Only a subset of the properties are needed for a given delivery system. For more info, consult the media_api.html with the documentation of the Userspace API.

struct dvb_frontend

Frontend structure to be used on drivers.

Definition

struct dvb_frontend {
  struct kref refcount;
  struct dvb_frontend_ops ops;
  struct dvb_adapter * dvb;
  void * demodulator_priv;
  void * tuner_priv;
  void * frontend_priv;
  void * sec_priv;
  void * analog_demod_priv;
  struct dtv_frontend_properties dtv_property_cache;
#define DVB_FRONTEND_COMPONENT_TUNER 0
#define DVB_FRONTEND_COMPONENT_DEMOD 1
  int (* callback) (void *adapter_priv, int component, int cmd, int arg);
  int id;
  unsigned int exit;
};

Members

refcount
refcount to keep track of struct dvb_frontend references
ops
embedded struct dvb_frontend_ops
dvb
pointer to struct dvb_adapter
demodulator_priv
demod private data
tuner_priv
tuner private data
frontend_priv
frontend private data
sec_priv
SEC private data
analog_demod_priv
Analog demod private data
dtv_property_cache
embedded struct dtv_frontend_properties
callback
callback function used on some drivers to call either the tuner or the demodulator.
id
Frontend ID
exit
Used to inform the DVB core that the frontend thread should exit (usually, means that the hardware got disconnected.
int dvb_register_frontend(struct dvb_adapter * dvb, struct dvb_frontend * fe)
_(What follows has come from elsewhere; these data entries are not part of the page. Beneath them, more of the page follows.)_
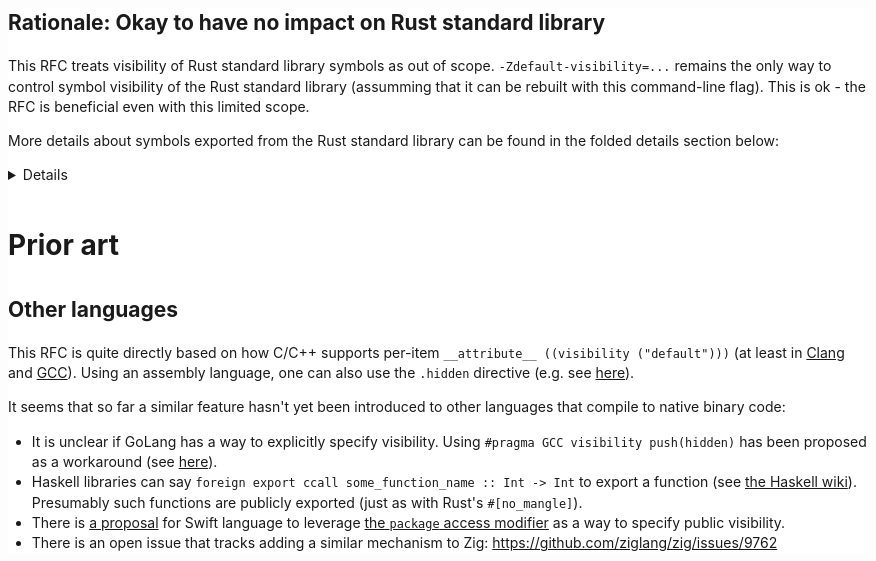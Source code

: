 ## Rationale: Okay to have no impact on Rust standard library

This RFC treats visibility of Rust standard library symbols as out of scope.
`-Zdefault-visibility=...` remains the only way to control symbol visibility
of the Rust standard library (assumming that it can be rebuilt with this
command-line flag).  This is ok - the RFC is beneficial even with this limited
scope.

More details about symbols exported from the Rust standard library can be
found in the folded details section below:

<details></details>

# Prior art
[prior-art]: #prior-art

## Other languages

This RFC is quite directly based on how C/C++ supports
per-item `__attribute__ ((visibility ("default")))` (at least in
[Clang](https://clang.llvm.org/docs/AttributeReference.html#visibility)
and
[GCC](https://gcc.gnu.org/onlinedocs/gcc/Common-Function-Attributes.html#index-visibility-function-attribute)).
Using an assembly language, one can also use the `.hidden` directive
(e.g. see
[here](https://docs.oracle.com/cd/E26502_01/html/E28388/eoiyg.html#:~:text=.hidden%20symbol1%2C%20symbol2%2C%20...%2C%20symbolN)).

It seems that so far a similar feature hasn't yet been introduced to other
languages that compile to native binary code:

* It is unclear if GoLang has a way to explicitly specify visibility.
  Using `#pragma GCC visibility push(hidden)` has been proposed as a workaround
  (see
  [here](https://github.com/golang/go/issues/28340#issuecomment-466645246)).
* Haskell libraries can say
  `foreign export ccall some_function_name :: Int -> Int`
  to export a function (see
  [the Haskell wiki](https://wiki.haskell.org/Foreign_Function_Interface)).
  Presumably such functions are publicly exported
  (just as with Rust's `#[no_mangle]`).
* There is
  [a proposal](https://forums.swift.org/t/current-status-of-swift-symbol-visibility/66949)
  for Swift language to leverage
  [the `package` access modifier](https://github.com/swiftlang/swift-evolution/blob/main/proposals/0386-package-access-modifier.md)
  as a way to specify public visibility.
* There is an open issue that tracks adding a similar mechanism to Zig:
  https://github.com/ziglang/zig/issues/9762


[summary]: #summary
[motivation]: #motivation
[ub-intro]: #context-undefined-behavior-caused-by-naming-collisions
[scope-of-naming-collision-risk]: #scope-of-ub-risk
[guide-level-explanation]: #guide-level-explanation
[reference-level-explanation]: #reference-level-explanation
[drawbacks]: #drawbacks
[rationale-and-alternatives]: #rationale-and-alternatives
[why-new-attr-cant-increase-visibility]: #context-why-the-new-attribute-cannot-increase-visibility
[unresolved-questions]: #unresolved-questions
[future-possibilities]: #future-possibilities
[hidden-vs-dylibs]: #interaction-between-export_visibility--hidden-vs-dylibs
Registers a DVB frontend at the adapter

Parameters

struct dvb_adapter * dvb
pointer to the dvb adapter
struct dvb_frontend * fe
pointer to the frontend struct

Description

Allocate and initialize the private data needed by the frontend core to manage the frontend and calls dvb_register_device() to register a new frontend. It also cleans the property cache that stores the frontend parameters and selects the first available delivery system.
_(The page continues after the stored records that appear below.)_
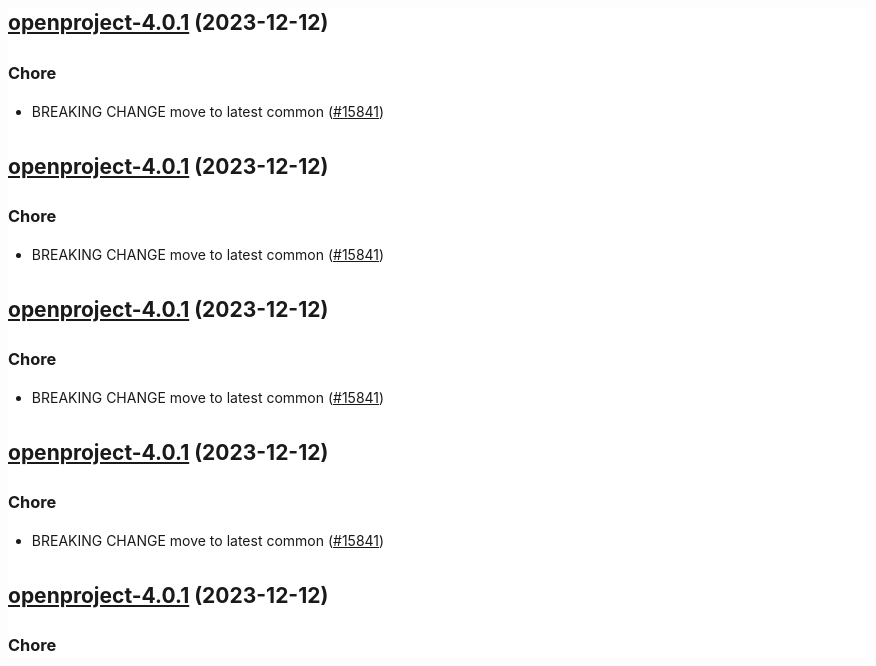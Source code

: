 ## [openproject-4.0.1](https://github.com/truecharts/charts/compare/openproject-3.0.30...openproject-4.0.1) (2023-12-12)

### Chore

- BREAKING CHANGE move to latest common ([#15841](https://github.com/truecharts/charts/issues/15841))
  
  


## [openproject-4.0.1](https://github.com/truecharts/charts/compare/openproject-3.0.30...openproject-4.0.1) (2023-12-12)

### Chore

- BREAKING CHANGE move to latest common ([#15841](https://github.com/truecharts/charts/issues/15841))
  
  


## [openproject-4.0.1](https://github.com/truecharts/charts/compare/openproject-3.0.30...openproject-4.0.1) (2023-12-12)

### Chore

- BREAKING CHANGE move to latest common ([#15841](https://github.com/truecharts/charts/issues/15841))
  
  


## [openproject-4.0.1](https://github.com/truecharts/charts/compare/openproject-3.0.30...openproject-4.0.1) (2023-12-12)

### Chore

- BREAKING CHANGE move to latest common ([#15841](https://github.com/truecharts/charts/issues/15841))
  
  


## [openproject-4.0.1](https://github.com/truecharts/charts/compare/openproject-3.0.30...openproject-4.0.1) (2023-12-12)

### Chore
int dvb_unregister_frontend(struct dvb_frontend * fe)

Unregisters a DVB frontend

Parameters

struct dvb_frontend * fe
pointer to the frontend struct

Description

Stops the frontend kthread, calls dvb_unregister_device() and frees the private frontend data allocated by dvb_register_frontend().

NOTE

This function doesn’t frees the memory allocated by the demod, by the SEC driver and by the tuner. In order to free it, an explicit call to dvb_frontend_detach() is needed, after calling this function.
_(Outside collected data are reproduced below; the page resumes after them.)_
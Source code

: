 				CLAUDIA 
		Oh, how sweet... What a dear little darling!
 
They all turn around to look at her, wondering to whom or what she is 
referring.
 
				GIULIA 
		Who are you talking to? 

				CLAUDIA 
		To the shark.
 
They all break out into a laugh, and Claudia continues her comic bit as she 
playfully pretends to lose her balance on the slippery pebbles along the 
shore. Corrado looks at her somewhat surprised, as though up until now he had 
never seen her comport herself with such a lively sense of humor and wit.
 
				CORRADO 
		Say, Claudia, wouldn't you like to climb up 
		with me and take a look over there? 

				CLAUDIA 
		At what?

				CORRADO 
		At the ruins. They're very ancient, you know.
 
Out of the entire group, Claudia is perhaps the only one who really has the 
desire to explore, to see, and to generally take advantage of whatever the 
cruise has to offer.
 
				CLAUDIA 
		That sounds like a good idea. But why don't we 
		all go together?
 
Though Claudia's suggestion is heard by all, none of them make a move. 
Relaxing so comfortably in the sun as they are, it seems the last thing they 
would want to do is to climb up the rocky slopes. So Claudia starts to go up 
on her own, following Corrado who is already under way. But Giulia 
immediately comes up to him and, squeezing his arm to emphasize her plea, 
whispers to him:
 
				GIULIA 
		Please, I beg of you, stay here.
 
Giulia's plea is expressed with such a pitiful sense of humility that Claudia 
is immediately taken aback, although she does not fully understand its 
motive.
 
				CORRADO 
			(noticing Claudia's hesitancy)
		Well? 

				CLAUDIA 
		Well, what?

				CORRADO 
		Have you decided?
void dvb_frontend_detach(struct dvb_frontend * fe)

Detaches and frees frontend specific data

Parameters

struct dvb_frontend * fe
pointer to the frontend struct

Description

This function should be called after dvb_unregister_frontend(). It calls the SEC, tuner and demod release functions: dvb_frontend_ops.release_sec, dvb_frontend_ops.tuner_ops.release, dvb_frontend_ops.analog_ops.release and dvb_frontend_ops.release.

If the driver is compiled with CONFIG_MEDIA_ATTACH, it also decreases the module reference count, needed to allow userspace to remove the previously used DVB frontend modules.

int dvb_frontend_suspend(struct dvb_frontend * fe)

Suspends a Digital TV frontend

Parameters

struct dvb_frontend * fe
pointer to the frontend struct

Description

This function prepares a Digital TV frontend to suspend.

In order to prepare the tuner to suspend, if dvb_frontend_ops.tuner_ops.suspend() is available, it calls it. Otherwise, it will call dvb_frontend_ops.tuner_ops.sleep(), if available.

It will also call dvb_frontend_ops.sleep() to put the demod to suspend.

The drivers should also call dvb_frontend_suspend() as part of their handler for the device_driver.suspend().

int dvb_frontend_resume(struct dvb_frontend * fe)

Resumes a Digital TV frontend

Parameters

struct dvb_frontend * fe
pointer to the frontend struct

Description

This function resumes the usual operation of the tuner after resume.

In order to resume the frontend, it calls the demod dvb_frontend_ops.init().

If dvb_frontend_ops.tuner_ops.resume() is available, It, it calls it. Otherwise,t will call dvb_frontend_ops.tuner_ops.init(), if available.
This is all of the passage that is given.